--- START ---

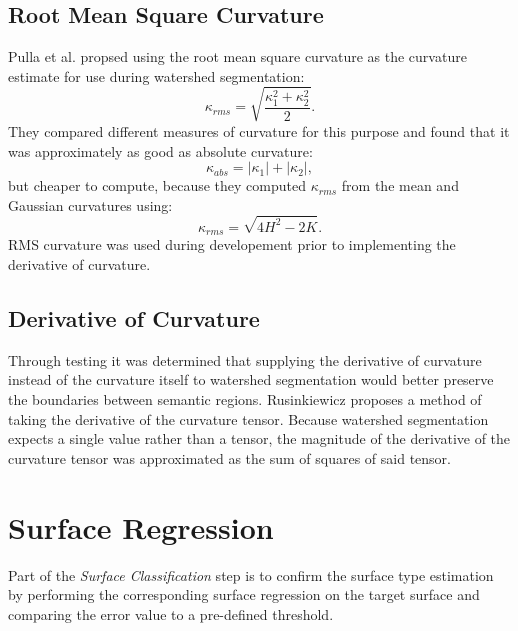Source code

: \subsection{Root Mean Square Curvature}
Pulla et al. propsed using the root mean square curvature as the curvature estimate for use during watershed segmentation:
\begin{equation}
	\kappa_{rms} = \sqrt{\frac{\kappa_1^2 + \kappa_2^2}{2}}.
\end{equation}
They compared different measures of curvature for this purpose and found that it was approximately as good as absolute curvature:
\begin{equation}
	\kappa_{abs} = |\kappa_1| + |\kappa_2|,
\end{equation}
but cheaper to compute, because they computed $\kappa_{rms}$ from the mean and Gaussian curvatures using:
\begin{equation}
	\kappa_{rms} = \sqrt{4H^2 - 2K}.
\end{equation}
RMS curvature was used during developement prior to implementing the derivative of curvature.

\subsection{Derivative of Curvature}
Through testing it was determined that supplying the derivative of curvature instead of the curvature itself to watershed segmentation would better preserve the boundaries between semantic regions.
Rusinkiewicz proposes a method of taking the derivative of the curvature tensor\cite{SRTensor}.
Because watershed segmentation expects a single value rather than a tensor, the magnitude of the derivative of the curvature tensor was approximated as the sum of squares of said tensor.

\section{Surface Regression}
Part of the \textit{Surface Classification} step is to confirm the surface type estimation by performing the corresponding surface regression on the target surface and comparing the error value to a pre-defined threshold.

--- END ---

Reproduce all the records verbatim, excluding images.

Source code

: \subsection{Root Mean Square Curvature}
Pulla et al. propsed using the root mean square curvature as the curvature estimate for use during watershed segmentation:
\begin{equation}
	\kappa_{rms} = \sqrt{\frac{\kappa_1^2 + \kappa_2^2}{2}}.
\end{equation}
They compared different measures of curvature for this purpose and found that it was approximately as good as absolute curvature:
\begin{equation}
	\kappa_{abs} = |\kappa_1| + |\kappa_2|,
\end{equation}
but cheaper to compute, because they computed $\kappa_{rms}$ from the mean and Gaussian curvatures using:
\begin{equation}
	\kappa_{rms} = \sqrt{4H^2 - 2K}.
\end{equation}
RMS curvature was used during developement prior to implementing the derivative of curvature.

\subsection{Derivative of Curvature}
Through testing it was determined that supplying the derivative of curvature instead of the curvature itself to watershed segmentation would better preserve the boundaries between semantic regions.
Rusinkiewicz proposes a method of taking the derivative of the curvature tensor\cite{SRTensor}.
Because watershed segmentation expects a single value rather than a tensor, the magnitude of the derivative of the curvature tensor was approximated as the sum of squares of said tensor.

\section{Surface Regression}
Part of the \textit{Surface Classification} step is to confirm the surface type estimation by performing the corresponding surface regression on the target surface and comparing the error value to a pre-defined threshold.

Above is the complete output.